#### [EXERCISE]
Search the data for the word "operations". Reproduce every line where it is found.

#### [THE INPUT]
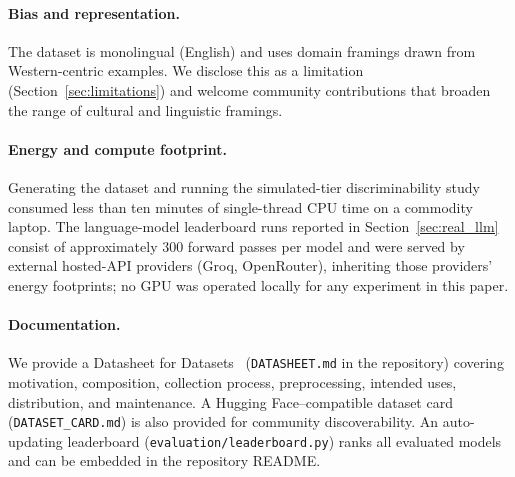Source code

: \documentclass{article}
\begin{document}
\paragraph{Bias and representation.} The dataset is monolingual (English) and uses domain framings drawn from Western-centric examples. We disclose this as a limitation (Section~\ref{sec:limitations}) and welcome community contributions that broaden the range of cultural and linguistic framings.

\paragraph{Energy and compute footprint.} Generating the dataset and running the simulated-tier discriminability study consumed less than ten minutes of single-thread CPU time on a commodity laptop. The language-model leaderboard runs reported in Section~\ref{sec:real_llm} consist of approximately 300 forward passes per model and were served by external hosted-API providers (Groq, OpenRouter), inheriting those providers' energy footprints; no GPU was operated locally for any experiment in this paper.

\paragraph{Documentation.} We provide a Datasheet for Datasets~\citep{gebru2021} (\texttt{DATASHEET.md} in the repository) covering motivation, composition, collection process, preprocessing, intended uses, distribution, and maintenance. A Hugging Face--compatible dataset card (\texttt{DATASET\_CARD.md}) is also provided for community discoverability. An auto-updating leaderboard (\texttt{evaluation/leaderboard.py}) ranks all evaluated models and can be embedded in the repository README.
\end{document}
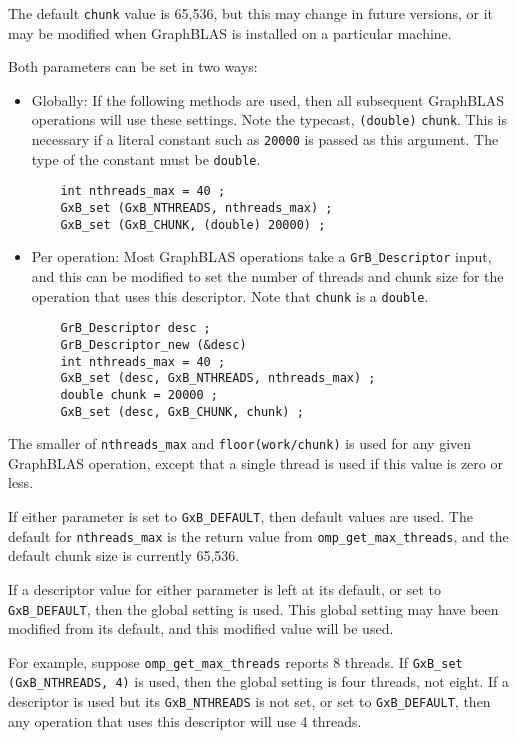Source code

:\documentclass[12pt]{article}
\begin{document}
The default \verb'chunk' value is 65,536, but this may change in future versions,
or it may be modified when GraphBLAS is installed on a particular machine.

Both parameters can be set in two ways:

\begin{itemize}

\item Globally:  If the following methods are used, then all subsequent
GraphBLAS operations will use these settings.  Note the typecast,
\verb'(double)' \verb'chunk'.  This is necessary if a literal constant such as
\verb'20000' is passed as this argument.  The type of the constant must be
\verb'double'.

    {\footnotesize
    \begin{verbatim}
    int nthreads_max = 40 ;
    GxB_set (GxB_NTHREADS, nthreads_max) ;
    GxB_set (GxB_CHUNK, (double) 20000) ; \end{verbatim} }

\item Per operation:  Most GraphBLAS operations take a \verb'GrB_Descriptor'
input, and this can be modified to set the number of threads and chunk
size for the operation that uses this descriptor.  Note that \verb'chunk'
is a \verb'double'.

    {\footnotesize
    \begin{verbatim}
    GrB_Descriptor desc ;
    GrB_Descriptor_new (&desc)
    int nthreads_max = 40 ;
    GxB_set (desc, GxB_NTHREADS, nthreads_max) ;
    double chunk = 20000 ;
    GxB_set (desc, GxB_CHUNK, chunk) ; \end{verbatim} }

\end{itemize}

The smaller of \verb'nthreads_max' and \verb'floor(work/chunk)' is used for any
given GraphBLAS operation, except that a single thread is used if this value is
zero or less.

If either parameter is set to \verb'GxB_DEFAULT', then default values are used.
The default for \verb'nthreads_max' is the return value from
\verb'omp_get_max_threads', and the default chunk size is currently 65,536.

If a descriptor value for either parameter is left at its default, or set to
\verb'GxB_DEFAULT', then the global setting is used.  This global setting may
have been modified from its default, and this modified value will be used.

For example, suppose \verb'omp_get_max_threads' reports 8 threads.  If \newline
\verb'GxB_set (GxB_NTHREADS, 4)' is used, then the global setting is four
threads, not eight.  If a descriptor is used but its \verb'GxB_NTHREADS' is not
set, or set to \verb'GxB_DEFAULT', then any operation that uses this descriptor
will use 4 threads.
\end{document}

#### [ANSWER TO THIS TASK]
GraphBLAS operations will use these settings.  Note the typecast,
\item Per operation:  Most GraphBLAS operations take a \verb'GrB_Descriptor'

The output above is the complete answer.